As we keep our disciplines this Lenten season, temptations challenge us. Temptations challenge this prodigal God who Jesus reveals to us. Our temptations tell us to exploit this prodigious grace, extended to us by God, which is a more radical welcome than we care for or want to believe. Our wish for everyone to know the same welcome we have felt stirs up intolerance in us for everyone who doesn’t make space at the table, as we think we do so well. We can go to the other extreme, too, and exploit God’s welcome like the younger child in the parable, who binges so much on his parent’s wealth, he becomes enamored with what it is he’s been given, chooses not to steward his inheritance, and forgets who it is who gave him his inheritance in the first place.
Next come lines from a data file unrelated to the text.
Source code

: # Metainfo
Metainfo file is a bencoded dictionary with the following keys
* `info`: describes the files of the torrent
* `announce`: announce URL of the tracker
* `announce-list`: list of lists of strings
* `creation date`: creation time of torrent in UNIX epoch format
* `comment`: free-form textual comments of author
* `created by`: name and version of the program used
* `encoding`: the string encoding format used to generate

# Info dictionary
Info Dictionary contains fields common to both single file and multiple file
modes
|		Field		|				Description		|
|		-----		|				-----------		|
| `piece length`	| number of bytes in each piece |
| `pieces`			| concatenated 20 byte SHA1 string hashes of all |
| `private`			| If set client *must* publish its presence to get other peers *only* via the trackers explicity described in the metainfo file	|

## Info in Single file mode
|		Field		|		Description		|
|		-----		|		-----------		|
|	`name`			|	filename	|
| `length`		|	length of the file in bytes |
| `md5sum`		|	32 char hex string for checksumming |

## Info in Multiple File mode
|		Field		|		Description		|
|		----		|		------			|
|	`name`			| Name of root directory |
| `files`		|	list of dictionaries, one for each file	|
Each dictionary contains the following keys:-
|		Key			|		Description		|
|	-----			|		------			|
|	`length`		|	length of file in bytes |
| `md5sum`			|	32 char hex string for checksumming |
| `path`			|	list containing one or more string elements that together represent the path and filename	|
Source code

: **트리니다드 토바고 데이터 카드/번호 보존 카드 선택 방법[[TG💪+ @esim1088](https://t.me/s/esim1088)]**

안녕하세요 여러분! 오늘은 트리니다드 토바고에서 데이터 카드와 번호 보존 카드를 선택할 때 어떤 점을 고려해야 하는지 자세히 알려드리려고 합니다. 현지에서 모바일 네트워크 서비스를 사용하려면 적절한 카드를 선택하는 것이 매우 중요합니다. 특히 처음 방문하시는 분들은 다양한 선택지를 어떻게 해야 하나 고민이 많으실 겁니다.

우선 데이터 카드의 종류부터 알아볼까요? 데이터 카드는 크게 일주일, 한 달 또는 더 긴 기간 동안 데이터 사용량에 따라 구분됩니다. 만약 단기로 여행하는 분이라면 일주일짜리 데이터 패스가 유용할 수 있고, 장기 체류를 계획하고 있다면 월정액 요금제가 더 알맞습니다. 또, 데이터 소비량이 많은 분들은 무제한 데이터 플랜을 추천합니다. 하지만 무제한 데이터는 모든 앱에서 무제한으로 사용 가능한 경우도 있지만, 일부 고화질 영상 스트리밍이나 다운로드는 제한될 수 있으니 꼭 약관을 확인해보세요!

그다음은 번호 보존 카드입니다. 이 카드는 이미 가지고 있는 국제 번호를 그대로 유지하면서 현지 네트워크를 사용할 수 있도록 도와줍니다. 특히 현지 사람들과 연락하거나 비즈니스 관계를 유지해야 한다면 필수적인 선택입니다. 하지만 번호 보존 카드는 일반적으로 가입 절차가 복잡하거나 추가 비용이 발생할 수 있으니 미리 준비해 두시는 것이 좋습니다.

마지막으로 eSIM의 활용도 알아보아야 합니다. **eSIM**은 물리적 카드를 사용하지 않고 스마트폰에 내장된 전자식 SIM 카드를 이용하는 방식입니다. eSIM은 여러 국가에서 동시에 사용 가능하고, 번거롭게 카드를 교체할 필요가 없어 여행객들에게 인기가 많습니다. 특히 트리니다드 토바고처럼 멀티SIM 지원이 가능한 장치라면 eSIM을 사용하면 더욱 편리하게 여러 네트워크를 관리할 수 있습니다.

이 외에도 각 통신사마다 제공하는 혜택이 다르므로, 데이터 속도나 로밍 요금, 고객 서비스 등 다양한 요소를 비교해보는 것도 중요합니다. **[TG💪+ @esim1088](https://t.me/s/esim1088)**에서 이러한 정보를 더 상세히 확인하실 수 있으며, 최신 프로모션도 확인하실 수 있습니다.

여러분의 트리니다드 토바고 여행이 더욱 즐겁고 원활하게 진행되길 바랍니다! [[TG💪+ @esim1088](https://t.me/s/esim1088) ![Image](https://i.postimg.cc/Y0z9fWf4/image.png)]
In the end, despite temptation, despite exploitation, God’s welcome prevails. All that God does and continues to do, is what God does at the end of Jesus’ parable: recognize that at the table of the Lord, God is not keeping track of who has been there before, or who deserves to be there, but continually invites us back, to be fed, and be filled; to be with saints, to be with sinners, to be with elder and younger brothers and sisters; and to be with Jesus. God’s prodigal table looks like this table, and our tables, and any table where one more space is made for a lost brother or sister. We may have squandered what we’ve been given. We may be slaves to everyone else having to do things our way. But it’s God who invites us all to a fatted calf feast, the fatted Jesus-lamb feast—Jesus lamb that is more than worthy to be given to us, today and always. God’s prodigal tables have room for us all; not to indulge in but to share.



We’ve heard a story today we’ve all likely heard many times before. But don’t the best stories always sound like we have heard them once again for the very first time? We’ve heard a story today that reveals who God is to us—a God who does not keep track of rights and wrongs, a God who will do anything to be in relationship with us, a God whose prodigal table welcomes everyone to the celebration feast of Jesus. We have heard a story today whose ending is still waiting to be told through the tables that we set, and which God can turn into prodigal tables, where the best feast is offered for those Jesus loves. Today, God has prodigaled us into this feast story that will continue to surprise us with the graciousness of words that have themselves fed us, with enough left over for more. Amen.